**What is being asked:** Transcribe each line of the records below exactly, excluding any embedded images.

----- Records provided -----

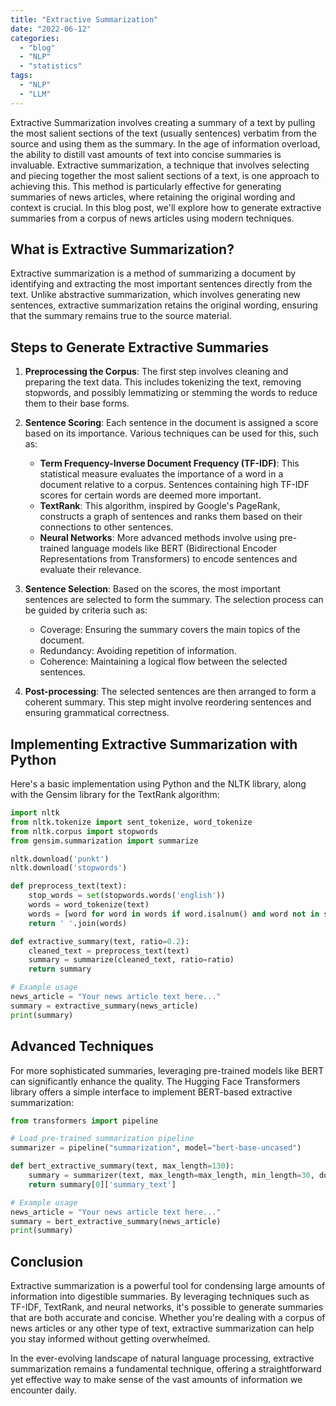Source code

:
 ```yaml
---
title: "Extractive Summarization"
date: "2022-06-12"
categories: 
  - "blog"
  - "NLP"
  - "statistics"
tags: 
  - "NLP"
  - "LLM"
---
```


Extractive Summarization involves creating a summary of a text by pulling the most salient sections of the text (usually sentences) verbatim from the source and using them as the summary. In the age of information overload, the ability to distill vast amounts of text into concise summaries is invaluable. Extractive summarization, a technique that involves selecting and piecing together the most salient sections of a text, is one approach to achieving this. This method is particularly effective for generating summaries of news articles, where retaining the original wording and context is crucial. In this blog post, we'll explore how to generate extractive summaries from a corpus of news articles using modern techniques.

## What is Extractive Summarization?

Extractive summarization is a method of summarizing a document by identifying and extracting the most important sentences directly from the text. Unlike abstractive summarization, which involves generating new sentences, extractive summarization retains the original wording, ensuring that the summary remains true to the source material.

## Steps to Generate Extractive Summaries

1. **Preprocessing the Corpus**: The first step involves cleaning and preparing the text data. This includes tokenizing the text, removing stopwords, and possibly lemmatizing or stemming the words to reduce them to their base forms.

2. **Sentence Scoring**: Each sentence in the document is assigned a score based on its importance. Various techniques can be used for this, such as:
    - **Term Frequency-Inverse Document Frequency (TF-IDF)**: This statistical measure evaluates the importance of a word in a document relative to a corpus. Sentences containing high TF-IDF scores for certain words are deemed more important.
    - **TextRank**: This algorithm, inspired by Google's PageRank, constructs a graph of sentences and ranks them based on their connections to other sentences.
    - **Neural Networks**: More advanced methods involve using pre-trained language models like BERT (Bidirectional Encoder Representations from Transformers) to encode sentences and evaluate their relevance.

3. **Sentence Selection**: Based on the scores, the most important sentences are selected to form the summary. The selection process can be guided by criteria such as:
    - Coverage: Ensuring the summary covers the main topics of the document.
    - Redundancy: Avoiding repetition of information.
    - Coherence: Maintaining a logical flow between the selected sentences.

4. **Post-processing**: The selected sentences are then arranged to form a coherent summary. This step might involve reordering sentences and ensuring grammatical correctness.

## Implementing Extractive Summarization with Python

Here's a basic implementation using Python and the NLTK library, along with the Gensim library for the TextRank algorithm:

```python
import nltk
from nltk.tokenize import sent_tokenize, word_tokenize
from nltk.corpus import stopwords
from gensim.summarization import summarize

nltk.download('punkt')
nltk.download('stopwords')

def preprocess_text(text):
    stop_words = set(stopwords.words('english'))
    words = word_tokenize(text)
    words = [word for word in words if word.isalnum() and word not in stop_words]
    return ' '.join(words)

def extractive_summary(text, ratio=0.2):
    cleaned_text = preprocess_text(text)
    summary = summarize(cleaned_text, ratio=ratio)
    return summary

# Example usage
news_article = "Your news article text here..."
summary = extractive_summary(news_article)
print(summary)
```

## Advanced Techniques

For more sophisticated summaries, leveraging pre-trained models like BERT can significantly enhance the quality. The Hugging Face Transformers library offers a simple interface to implement BERT-based extractive summarization:

```python
from transformers import pipeline

# Load pre-trained summarization pipeline
summarizer = pipeline("summarization", model="bert-base-uncased")

def bert_extractive_summary(text, max_length=130):
    summary = summarizer(text, max_length=max_length, min_length=30, do_sample=False)
    return summary[0]['summary_text']

# Example usage
news_article = "Your news article text here..."
summary = bert_extractive_summary(news_article)
print(summary)
```

## Conclusion

Extractive summarization is a powerful tool for condensing large amounts of information into digestible summaries. By leveraging techniques such as TF-IDF, TextRank, and neural networks, it's possible to generate summaries that are both accurate and concise. Whether you're dealing with a corpus of news articles or any other type of text, extractive summarization can help you stay informed without getting overwhelmed.

In the ever-evolving landscape of natural language processing, extractive summarization remains a fundamental technique, offering a straightforward yet effective way to make sense of the vast amounts of information we encounter daily.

-----

**Solution for this task:**
Source code

:
 ```yaml
---
title: "Extractive Summarization"
date: "2022-06-12"
categories: 
  - "blog"
  - "NLP"
  - "statistics"
tags: 
  - "NLP"
  - "LLM"
---
```


Extractive Summarization involves creating a summary of a text by pulling the most salient sections of the text (usually sentences) verbatim from the source and using them as the summary. In the age of information overload, the ability to distill vast amounts of text into concise summaries is invaluable. Extractive summarization, a technique that involves selecting and piecing together the most salient sections of a text, is one approach to achieving this. This method is particularly effective for generating summaries of news articles, where retaining the original wording and context is crucial. In this blog post, we'll explore how to generate extractive summaries from a corpus of news articles using modern techniques.

## What is Extractive Summarization?

Extractive summarization is a method of summarizing a document by identifying and extracting the most important sentences directly from the text. Unlike abstractive summarization, which involves generating new sentences, extractive summarization retains the original wording, ensuring that the summary remains true to the source material.

## Steps to Generate Extractive Summaries

1. **Preprocessing the Corpus**: The first step involves cleaning and preparing the text data. This includes tokenizing the text, removing stopwords, and possibly lemmatizing or stemming the words to reduce them to their base forms.

2. **Sentence Scoring**: Each sentence in the document is assigned a score based on its importance. Various techniques can be used for this, such as:
    - **Term Frequency-Inverse Document Frequency (TF-IDF)**: This statistical measure evaluates the importance of a word in a document relative to a corpus. Sentences containing high TF-IDF scores for certain words are deemed more important.
    - **TextRank**: This algorithm, inspired by Google's PageRank, constructs a graph of sentences and ranks them based on their connections to other sentences.
    - **Neural Networks**: More advanced methods involve using pre-trained language models like BERT (Bidirectional Encoder Representations from Transformers) to encode sentences and evaluate their relevance.

3. **Sentence Selection**: Based on the scores, the most important sentences are selected to form the summary. The selection process can be guided by criteria such as:
    - Coverage: Ensuring the summary covers the main topics of the document.
    - Redundancy: Avoiding repetition of information.
    - Coherence: Maintaining a logical flow between the selected sentences.

4. **Post-processing**: The selected sentences are then arranged to form a coherent summary. This step might involve reordering sentences and ensuring grammatical correctness.

## Implementing Extractive Summarization with Python

Here's a basic implementation using Python and the NLTK library, along with the Gensim library for the TextRank algorithm:

```python
import nltk
from nltk.tokenize import sent_tokenize, word_tokenize
from nltk.corpus import stopwords
from gensim.summarization import summarize

nltk.download('punkt')
nltk.download('stopwords')

def preprocess_text(text):
    stop_words = set(stopwords.words('english'))
    words = word_tokenize(text)
    words = [word for word in words if word.isalnum() and word not in stop_words]
    return ' '.join(words)

def extractive_summary(text, ratio=0.2):
    cleaned_text = preprocess_text(text)
    summary = summarize(cleaned_text, ratio=ratio)
    return summary

# Example usage
news_article = "Your news article text here..."
summary = extractive_summary(news_article)
print(summary)
```

## Advanced Techniques

For more sophisticated summaries, leveraging pre-trained models like BERT can significantly enhance the quality. The Hugging Face Transformers library offers a simple interface to implement BERT-based extractive summarization:

```python
from transformers import pipeline

# Load pre-trained summarization pipeline
summarizer = pipeline("summarization", model="bert-base-uncased")

def bert_extractive_summary(text, max_length=130):
    summary = summarizer(text, max_length=max_length, min_length=30, do_sample=False)
    return summary[0]['summary_text']

# Example usage
news_article = "Your news article text here..."
summary = bert_extractive_summary(news_article)
print(summary)
```

## Conclusion

Extractive summarization is a powerful tool for condensing large amounts of information into digestible summaries. By leveraging techniques such as TF-IDF, TextRank, and neural networks, it's possible to generate summaries that are both accurate and concise. Whether you're dealing with a corpus of news articles or any other type of text, extractive summarization can help you stay informed without getting overwhelmed.

In the ever-evolving landscape of natural language processing, extractive summarization remains a fundamental technique, offering a straightforward yet effective way to make sense of the vast amounts of information we encounter daily.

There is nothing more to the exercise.